Wealth Management Questions with Bill Richardson

Three Questions for Bill Richardson Part 5

Question 1: I hear people talking about fundamental and technical analysis relating to investing in stocks.  Do you utilize these research methodologies, and which do you prefer?

There are two main camps on the best way to track markets and select stocks.  Some analysts prefer technical analysis, which focuses on studying stock charts to determine if a stock is in a positive or negative trend or to determine where there is buying support or selling resistance.

Fundamental analysts look at such things as revenue or earnings growth or valuations, such as price/earnings or price/sales to determine whether a stock is available at an attractive value and should be purchased or at a price that is well above value and should be sold.

We fit into a third camp in which there are not nearly as many participants and that is, we believe that the right approach is a combination of the two approaches.

In a nutshell, we start with fundamental analysis and run a screen to identify companies that have consistently and predictably grown their earnings over the past five to ten years and then, we check analyst earnings predictions to see if the trend is expected to continue into the future.  We call this our growth analysis.  Then, we look to determine which stocks are trading at reasonable valuations.  We call this our value analysis.  Then we look at the price charts – we call this technical analysis. 
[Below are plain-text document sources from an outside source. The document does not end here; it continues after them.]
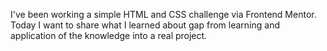 I've been working a simple HTML and CSS challenge via Frontend Mentor.  Today I want to share what I learned about gap from learning and application of the knowledge into a real project.
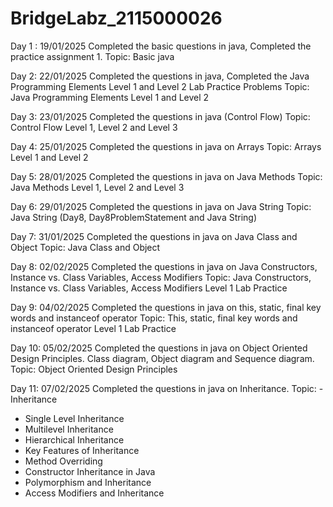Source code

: # BridgeLabz_2115000026

Day 1 : 19/01/2025
Completed the basic questions in java, Completed the practice assignment 1.
Topic: Basic java

Day 2: 22/01/2025
Completed the questions in java, Completed the Java Programming Elements Level 1 and Level 2 Lab Practice Problems
Topic: Java Programming Elements Level 1 and Level 2

Day 3: 23/01/2025
Completed the questions in java (Control Flow)
Topic: Control Flow Level 1, Level 2 and Level 3

Day 4: 25/01/2025
Completed the questions in java on Arrays
Topic: Arrays Level 1 and Level 2

Day 5: 28/01/2025
Completed the questions in java on Java Methods
Topic: Java Methods Level 1, Level 2 and Level 3

Day 6: 29/01/2025
Completed the questions in java on Java String
Topic: Java String (Day8, Day8ProblemStatement and Java String)

Day 7: 31/01/2025
Completed the questions in java on Java Class and Object
Topic: Java Class and Object

Day 8: 02/02/2025
Completed the questions in java on Java Constructors, Instance vs. Class Variables, Access Modifiers
Topic: Java Constructors, Instance vs. Class Variables, Access Modifiers Level 1 Lab Practice

Day 9: 04/02/2025
Completed the questions in java on this, static, final key words and instanceof operator
Topic: This, static, final key words and instanceof operator Level 1 Lab Practice

Day 10: 05/02/2025
Completed the questions in java on Object Oriented Design Principles. Class diagram, Object diagram and Sequence diagram.
Topic: Object Oriented Design Principles

Day 11: 07/02/2025
Completed the questions in java on Inheritance.
Topic: - Inheritance
- Single Level Inheritance
- Multilevel Inheritance
- Hierarchical Inheritance
- Key Features of Inheritance
- Method Overriding
- Constructor Inheritance in Java
- Polymorphism and Inheritance
 - Access Modifiers and Inheritance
To answer your question, we think that a combination of three types of analysis is best to help us choose the right stocks and avoid mistakes.


Question 2: Do you like Dividend Reinvestment Plans?

DRIPs, as they are called, are a good idea for most portfolios, unless you make regular cash withdrawals from your portfolio.  They allow you to make commission-free purchases as there is no broker involved in your purchase. In some cases, you can also purchase shares at a discount to current market prices and most importantly it is a great way to dollar cost average.

If you are investing in a tax-sheltered investment, like an RRSP, it keeps all your money working for you instead of small amounts building up in your portfolio, which takes time and often money to deal with. 


Question 3: If you were to take a look at my portfolio, what would be some things that would jump out at you as ways that you could improve my investment return?

Experience is a great teacher and in over 25 years helping clients to build investment portfolios, I have learned many lessons that are fairly easy to identify when I look at a portfolio.  But before I answer this question, I should tell you that if I built what I thought was the ideal portfolio, I could still rip holes in it.

The first thing you should look at is to get a good understanding of the risk profile of your portfolio.  We have pretty sophisticated software that allows us to run a portfolio and look at the historical “Drawdown” of a portfolio.  Drawdown is the peak to valley decline of a portfolio.  That is, if you looked at a performance chart of your portfolio, find the biggest drop and calculate how much it dropped from the peak to the lowest point.  There is no better way to assess how risky a portfolio is than looking back at the trading history of the portfolio.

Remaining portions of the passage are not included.